Steve Huntingford is a motoring journalist with more than 20 years’ experience, and has been editor of What Car? since 2016.

This means Steve oversees all of What Car?'s editorial output, both online and in print.

He previously held several other positions at What Car?, including road test editor and new cars editor. What's more, he served as motoring editor at The Daily Telegraph between 2013 and 2016, and has contributed to Autocar, PistonHeads and The Evening Standard.

Steve frequently appears on BBC TV and radio – as well as on – as an expert on motoring issues and the automotive industry, and has guested on GB News, LBC and Sky News.

He studied periodical journalism at the London College of Printing (now called the London College of Communication), and also has a Masters Degree in automotive design from Coventry University.

Steve is an expert on:

  • Car testing
  • Electric cars
  • Family cars and SUVs
  • New car buying and leasing
  • Car technology

What’s the best piece of advice you could offer a car buyer?

It's sometimes said that there’s no such thing as a bad car any more. But while it’s true that very few are now dangerous or hopelessly unreliable, the gap between the best and worst models remains huge, so it's crucial that you do your research to make sure you get a car that will be a pleasure rather than a pain to live with.
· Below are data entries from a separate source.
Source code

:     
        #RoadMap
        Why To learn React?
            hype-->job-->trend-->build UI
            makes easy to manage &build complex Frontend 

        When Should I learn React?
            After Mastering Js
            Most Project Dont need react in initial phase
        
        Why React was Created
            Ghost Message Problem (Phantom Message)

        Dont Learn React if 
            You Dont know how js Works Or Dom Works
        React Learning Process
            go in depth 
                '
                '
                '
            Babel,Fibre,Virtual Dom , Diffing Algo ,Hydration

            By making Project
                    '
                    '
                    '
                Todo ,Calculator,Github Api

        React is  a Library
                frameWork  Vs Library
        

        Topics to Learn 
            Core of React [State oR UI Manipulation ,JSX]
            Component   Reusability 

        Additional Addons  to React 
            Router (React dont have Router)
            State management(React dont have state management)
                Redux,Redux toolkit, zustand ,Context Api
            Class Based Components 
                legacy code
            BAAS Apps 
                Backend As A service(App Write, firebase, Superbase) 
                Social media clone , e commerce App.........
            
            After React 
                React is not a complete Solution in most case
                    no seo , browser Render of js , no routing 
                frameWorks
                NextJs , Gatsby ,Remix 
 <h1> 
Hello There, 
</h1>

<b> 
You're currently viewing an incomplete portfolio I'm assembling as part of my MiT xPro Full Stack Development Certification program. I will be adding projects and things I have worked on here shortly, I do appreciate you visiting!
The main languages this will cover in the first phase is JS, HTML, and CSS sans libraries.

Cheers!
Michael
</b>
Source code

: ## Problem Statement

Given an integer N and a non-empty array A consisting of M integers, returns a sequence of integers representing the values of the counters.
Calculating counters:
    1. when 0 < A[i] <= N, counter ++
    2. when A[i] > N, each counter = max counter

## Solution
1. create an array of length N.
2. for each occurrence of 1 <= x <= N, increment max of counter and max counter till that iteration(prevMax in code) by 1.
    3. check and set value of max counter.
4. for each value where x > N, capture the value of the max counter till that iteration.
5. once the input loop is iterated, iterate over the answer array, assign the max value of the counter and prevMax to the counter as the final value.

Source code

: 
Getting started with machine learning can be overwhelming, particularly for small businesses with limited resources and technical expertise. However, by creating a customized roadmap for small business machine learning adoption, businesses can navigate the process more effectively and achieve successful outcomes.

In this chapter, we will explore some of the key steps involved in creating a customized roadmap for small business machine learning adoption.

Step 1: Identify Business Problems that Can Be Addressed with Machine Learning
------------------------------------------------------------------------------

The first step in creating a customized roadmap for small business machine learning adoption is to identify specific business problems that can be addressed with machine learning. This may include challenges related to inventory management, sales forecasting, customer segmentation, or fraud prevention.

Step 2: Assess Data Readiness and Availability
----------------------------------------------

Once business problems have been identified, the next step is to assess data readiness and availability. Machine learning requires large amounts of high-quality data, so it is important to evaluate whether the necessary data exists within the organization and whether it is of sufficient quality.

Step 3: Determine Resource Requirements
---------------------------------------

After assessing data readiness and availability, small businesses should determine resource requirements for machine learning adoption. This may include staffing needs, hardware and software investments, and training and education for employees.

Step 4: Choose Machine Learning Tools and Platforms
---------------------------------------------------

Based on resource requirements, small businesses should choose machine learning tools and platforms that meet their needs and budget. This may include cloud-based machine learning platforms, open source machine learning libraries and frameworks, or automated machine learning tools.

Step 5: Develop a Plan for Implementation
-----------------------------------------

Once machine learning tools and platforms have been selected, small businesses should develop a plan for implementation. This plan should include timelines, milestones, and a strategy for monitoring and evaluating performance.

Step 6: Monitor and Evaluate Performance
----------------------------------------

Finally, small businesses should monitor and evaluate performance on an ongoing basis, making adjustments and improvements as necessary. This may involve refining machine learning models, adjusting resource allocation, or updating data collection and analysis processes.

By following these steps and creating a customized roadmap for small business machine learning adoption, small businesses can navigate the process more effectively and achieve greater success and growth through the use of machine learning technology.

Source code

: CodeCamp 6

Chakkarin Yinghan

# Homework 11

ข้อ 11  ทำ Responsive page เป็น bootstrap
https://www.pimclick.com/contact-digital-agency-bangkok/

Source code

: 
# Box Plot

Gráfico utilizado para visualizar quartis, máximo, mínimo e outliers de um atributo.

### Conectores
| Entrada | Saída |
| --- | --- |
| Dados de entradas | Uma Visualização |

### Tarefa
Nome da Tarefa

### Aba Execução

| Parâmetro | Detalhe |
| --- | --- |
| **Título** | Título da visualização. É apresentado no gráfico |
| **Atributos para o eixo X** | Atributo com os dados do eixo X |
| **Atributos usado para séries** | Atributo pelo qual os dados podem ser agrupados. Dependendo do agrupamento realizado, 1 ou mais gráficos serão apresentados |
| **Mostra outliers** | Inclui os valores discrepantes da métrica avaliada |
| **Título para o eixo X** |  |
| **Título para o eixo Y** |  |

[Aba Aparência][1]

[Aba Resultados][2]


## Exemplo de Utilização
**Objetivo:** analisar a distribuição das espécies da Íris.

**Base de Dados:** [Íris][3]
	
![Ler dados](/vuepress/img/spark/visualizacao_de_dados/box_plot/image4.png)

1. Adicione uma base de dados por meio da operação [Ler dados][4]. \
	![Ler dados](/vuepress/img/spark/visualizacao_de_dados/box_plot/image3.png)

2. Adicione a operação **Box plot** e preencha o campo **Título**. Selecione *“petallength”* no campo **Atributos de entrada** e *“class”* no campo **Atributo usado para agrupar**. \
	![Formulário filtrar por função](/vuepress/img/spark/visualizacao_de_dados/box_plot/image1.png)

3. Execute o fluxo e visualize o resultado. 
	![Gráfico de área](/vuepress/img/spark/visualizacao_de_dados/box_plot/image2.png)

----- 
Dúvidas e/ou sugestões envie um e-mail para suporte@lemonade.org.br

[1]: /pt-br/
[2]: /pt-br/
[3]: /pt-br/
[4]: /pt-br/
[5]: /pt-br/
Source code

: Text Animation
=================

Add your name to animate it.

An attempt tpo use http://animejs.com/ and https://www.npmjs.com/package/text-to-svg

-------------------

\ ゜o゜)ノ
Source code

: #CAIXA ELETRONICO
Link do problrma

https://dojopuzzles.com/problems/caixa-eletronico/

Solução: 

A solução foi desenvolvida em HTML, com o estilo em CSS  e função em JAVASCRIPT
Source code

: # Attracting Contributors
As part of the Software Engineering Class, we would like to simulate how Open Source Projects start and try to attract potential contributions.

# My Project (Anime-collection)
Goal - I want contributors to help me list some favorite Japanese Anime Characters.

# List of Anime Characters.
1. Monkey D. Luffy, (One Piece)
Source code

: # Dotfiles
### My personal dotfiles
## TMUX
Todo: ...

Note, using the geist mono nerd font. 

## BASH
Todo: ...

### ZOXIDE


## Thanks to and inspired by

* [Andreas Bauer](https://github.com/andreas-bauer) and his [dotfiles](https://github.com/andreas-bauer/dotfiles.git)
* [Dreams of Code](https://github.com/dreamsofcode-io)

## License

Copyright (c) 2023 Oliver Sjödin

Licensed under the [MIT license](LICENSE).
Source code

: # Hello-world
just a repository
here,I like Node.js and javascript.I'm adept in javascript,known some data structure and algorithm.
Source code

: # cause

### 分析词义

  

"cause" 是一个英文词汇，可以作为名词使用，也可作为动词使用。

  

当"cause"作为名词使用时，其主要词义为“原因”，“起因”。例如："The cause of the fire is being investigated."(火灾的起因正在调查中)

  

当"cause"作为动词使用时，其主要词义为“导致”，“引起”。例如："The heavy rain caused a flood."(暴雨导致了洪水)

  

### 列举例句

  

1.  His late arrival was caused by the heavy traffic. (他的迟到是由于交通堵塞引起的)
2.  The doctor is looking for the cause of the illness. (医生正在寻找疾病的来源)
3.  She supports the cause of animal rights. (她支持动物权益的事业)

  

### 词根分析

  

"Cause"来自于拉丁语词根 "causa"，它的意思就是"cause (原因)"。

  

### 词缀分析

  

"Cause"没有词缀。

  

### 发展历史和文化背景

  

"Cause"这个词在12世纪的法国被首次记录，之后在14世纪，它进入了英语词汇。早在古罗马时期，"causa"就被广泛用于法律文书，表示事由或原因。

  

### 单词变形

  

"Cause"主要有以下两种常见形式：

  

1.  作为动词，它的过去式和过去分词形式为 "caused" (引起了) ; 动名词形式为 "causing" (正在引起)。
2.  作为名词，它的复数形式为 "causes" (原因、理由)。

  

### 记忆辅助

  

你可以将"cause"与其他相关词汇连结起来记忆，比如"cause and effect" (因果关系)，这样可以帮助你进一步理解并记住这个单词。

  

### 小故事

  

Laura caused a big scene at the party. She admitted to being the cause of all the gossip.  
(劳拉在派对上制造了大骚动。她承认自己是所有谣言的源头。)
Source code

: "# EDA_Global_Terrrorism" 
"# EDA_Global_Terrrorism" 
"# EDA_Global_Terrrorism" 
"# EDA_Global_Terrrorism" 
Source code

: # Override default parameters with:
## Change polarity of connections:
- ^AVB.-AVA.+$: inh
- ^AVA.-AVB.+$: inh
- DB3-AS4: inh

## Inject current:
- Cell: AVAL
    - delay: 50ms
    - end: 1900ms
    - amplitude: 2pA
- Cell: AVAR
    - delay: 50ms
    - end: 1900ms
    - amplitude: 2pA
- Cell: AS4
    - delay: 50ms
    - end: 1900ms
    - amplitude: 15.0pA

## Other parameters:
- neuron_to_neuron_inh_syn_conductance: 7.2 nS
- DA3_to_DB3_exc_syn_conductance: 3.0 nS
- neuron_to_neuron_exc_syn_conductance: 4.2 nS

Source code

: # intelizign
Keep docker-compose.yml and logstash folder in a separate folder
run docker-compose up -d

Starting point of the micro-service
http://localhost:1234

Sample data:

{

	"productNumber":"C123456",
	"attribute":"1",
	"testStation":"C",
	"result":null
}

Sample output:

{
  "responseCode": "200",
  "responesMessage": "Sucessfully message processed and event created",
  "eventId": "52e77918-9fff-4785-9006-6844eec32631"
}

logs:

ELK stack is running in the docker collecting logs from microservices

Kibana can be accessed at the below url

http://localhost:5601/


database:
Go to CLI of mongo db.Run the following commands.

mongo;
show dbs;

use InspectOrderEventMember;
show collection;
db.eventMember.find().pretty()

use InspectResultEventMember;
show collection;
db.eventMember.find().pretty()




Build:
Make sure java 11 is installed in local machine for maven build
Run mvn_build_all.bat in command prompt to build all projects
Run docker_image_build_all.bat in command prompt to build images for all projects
What’s the best car you’ve ever driven?

As a former road tester, I've been lucky enough to drive some pretty exotic cars over the years. However, as a family man with a seven-year-old, it's models that blend driving fun with comfort, practicality and sensible running costs that most impress me.

What will the car market look like in 20 years?

I think a lot more people will lease cars in the future instead of buying or financing them. But even though they might never actually own the cars they drive, I think the majority will still want to have a car that's 'theirs'. Just hiring a car when you need it might sound appealing in theory, but who really wants to be taking child seats in and out of cars every five minutes?